Fabryka Raabego była znana na całym świecie. Produkowała m.in. drewniane obcasy do butów. Miasto chce teraz nazwać rondo imieniem jej założyciela.
Był to Henryk Raabe, który na bialskiej Woli w 1869 roku powołał zakład. Ten wybitny przemysłowiec pochodzenia żydowskiego do Polski przybył z Francji. Bialska fabryka na początku wyrabiała ćwieki do obuwia. Później, produkcję poszerzono o kopyta szewskie, a od 1923 roku drewniane obcasy z Białej Podlaskiej trafiały do znanych firm obuwniczych, na przykład czeskiej Baty czy amerykańskich Ball-Band i Pepege. Raabe produkował też miarki metryczne, ekierki, linijki a od 1937 roku parkiet dębowy.

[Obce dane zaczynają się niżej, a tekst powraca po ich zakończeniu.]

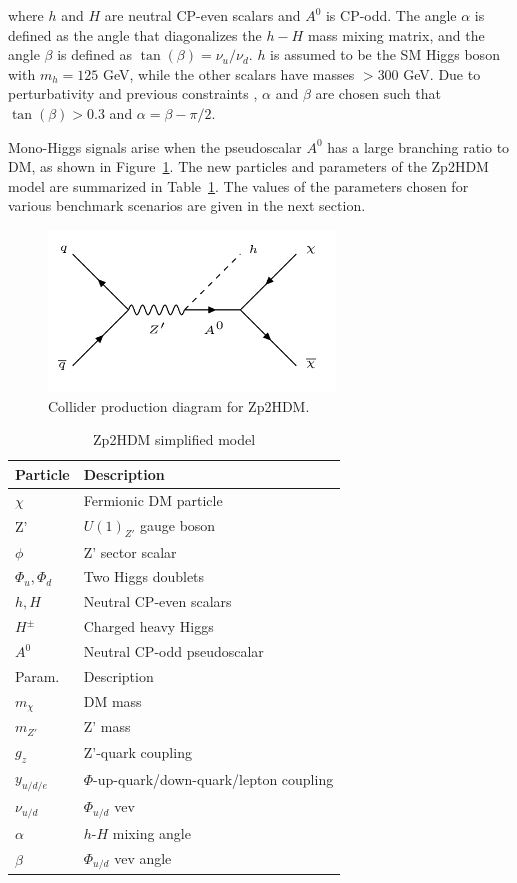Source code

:where $h$ and $H$ are neutral CP-even scalars and $A^0$ is CP-odd. The angle $\alpha$ is defined as the angle that diagonalizes the $h-H$ mass mixing matrix, and the angle $\beta$ is defined as $\tan(\beta) = \nu_u / \nu_d$. $h$ is assumed to be the SM Higgs boson with $m_h = 125$ GeV, while the other scalars have masses $> 300$ GeV. Due to perturbativity and previous constraints \cite{Craig:2013hca}, $\alpha$ and $\beta$ are chosen such that $\tan(\beta)>0.3$ and $\alpha = \beta - \pi/2$.

Mono-Higgs signals arise when the pseudoscalar $A^0$ has a large branching ratio to DM, as shown in Figure~\ref{fig:zp2hdmsig}. The new particles and parameters of the Zp2HDM model are summarized in Table~\ref{tab:Zp2HDM}. The values of the parameters chosen for various benchmark scenarios are given in the next section.

\begin{figure}[tbh]
\centering
\includegraphics[width=3in]{figures/zp2hdmsig.png}
\caption{Collider production diagram for Zp2HDM.}
\label{fig:zp2hdmsig}
\end{figure}

\begin{table}[htbH]
\begin{center}
\begin{tabular}{ l | l}
\hline
Particle & Description \\
\hline
$\chi$ & Fermionic DM particle \\
Z' & $U(1)_{Z'}$ gauge boson \\
$\phi$ & Z' sector scalar \\
$\Phi_u, \Phi_d$ & Two Higgs doublets \\
$h, H$ & Neutral CP-even scalars \\
$H^\pm$ & Charged heavy Higgs \\
$A^0$ & Neutral CP-odd pseudoscalar \\
\hline
Param. & Description \\
\hline
$m_\chi$ & DM mass \\
$m_{Z'}$ & Z' mass \\
$g_z$ & Z'-quark coupling \\
$y_{u/d/e}$ & $\Phi$-up-quark/down-quark/lepton coupling \\
$\nu_{u/d}$ & $\Phi_{u/d}$ vev \\
$\alpha$ & $h$-$H$ mixing angle \\
$\beta$ & $\Phi_{u/d}$ vev angle \\
\hline
\end{tabular}
\caption{Zp2HDM simplified model}\label{tab:Zp2HDM}
\end{center}
\end{table}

Miasto chce upamiętnić tę ważną postać. Rondo, które znajduje się w pobliżu dawnej lokalizacji fabryki, ma zostać nazwane imieniem wybitnego żydowskiego przemysłowca. „W fabryce Raabego rozwijała się również działalność społeczna i oświatowo-kulturalna. W 1904 r. została utworzona szkoła dla młodzieży i dorosłych, prowadząca nauczanie w języku polskim. Potajemnie nauczano też historii. Funkcjonowała także fabryczna orkiestra dęta. Na początku 1914 r. Zakłady Raabego były jedną z poważniejszych fabryk wyrobów drzewnych w Kongresówce. Zatrudniały ponad 500 robotników” - czytamy w projekcie uchwały, którym radni zajmą się na sesji w tym tygodniu.

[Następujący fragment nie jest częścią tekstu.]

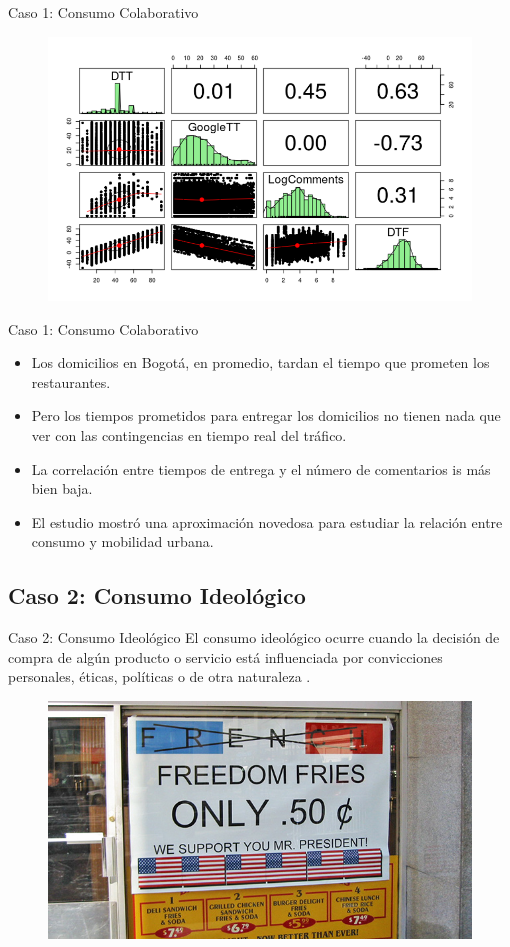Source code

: \documentclass{beamer}
\begin{document}
\begin{frame}{Caso 1: Consumo Colaborativo}
\begin{figure}
\centering
 \includegraphics[width=.79\textwidth]{Fig4}
\end{figure}
\end{frame}

\begin{frame}{Caso 1: Consumo Colaborativo}
\begin{itemize}
    \item[1] Los domicilios en Bogotá, en promedio, tardan el tiempo que prometen los restaurantes.
    \pause
    \item[2] Pero los tiempos prometidos para entregar los domicilios no tienen nada que ver con las contingencias en tiempo real del tráfico.
    \pause
    \item[3] La correlación entre tiempos de entrega y el número de comentarios is más bien baja. 
    \pause
    \item[4] El estudio mostró una aproximación novedosa para estudiar la relación entre consumo y mobilidad urbana.
\end{itemize}
\end{frame}

\subsection{Caso 2: Consumo Ideológico}
\begin{frame}{Caso 2: Consumo Ideológico}
El consumo ideológico ocurre cuando la decisión de compra de algún producto o servicio está influenciada por convicciones personales, éticas, políticas o de otra naturaleza \cite{Correa2017}.
\begin{figure}
\centering
 \includegraphics[width=.6\textwidth]{freedomfries.jpeg}
\end{figure}    
\end{frame}
\end{document}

Niestety wojska rosyjskie podpaliły zakład. A okupanci niemieccy doszczętnie zniszczyli jego zaplecze. Ale fabryka została odbudowana po wojnie. „W opinii profesora Mierzwińskiego, autora książki o historii miasta, fabryka odegrała wielką rolę miastotwórczą w rozwoju Białej Podlaskiej, a także społeczno-ekonomiczną, dając zatrudnienie mieszkańcom miasta i powiatu bialskiego” -podkreślają urzędnicy w projekcie uchwały.
Niedawno w miejscu dawnej fabryki powstała galeria handlowa Karuzela. A jej inwestor sfinansował też budowę ronda na skrzyżowaniu ulic Łomaskiej i Sportowej.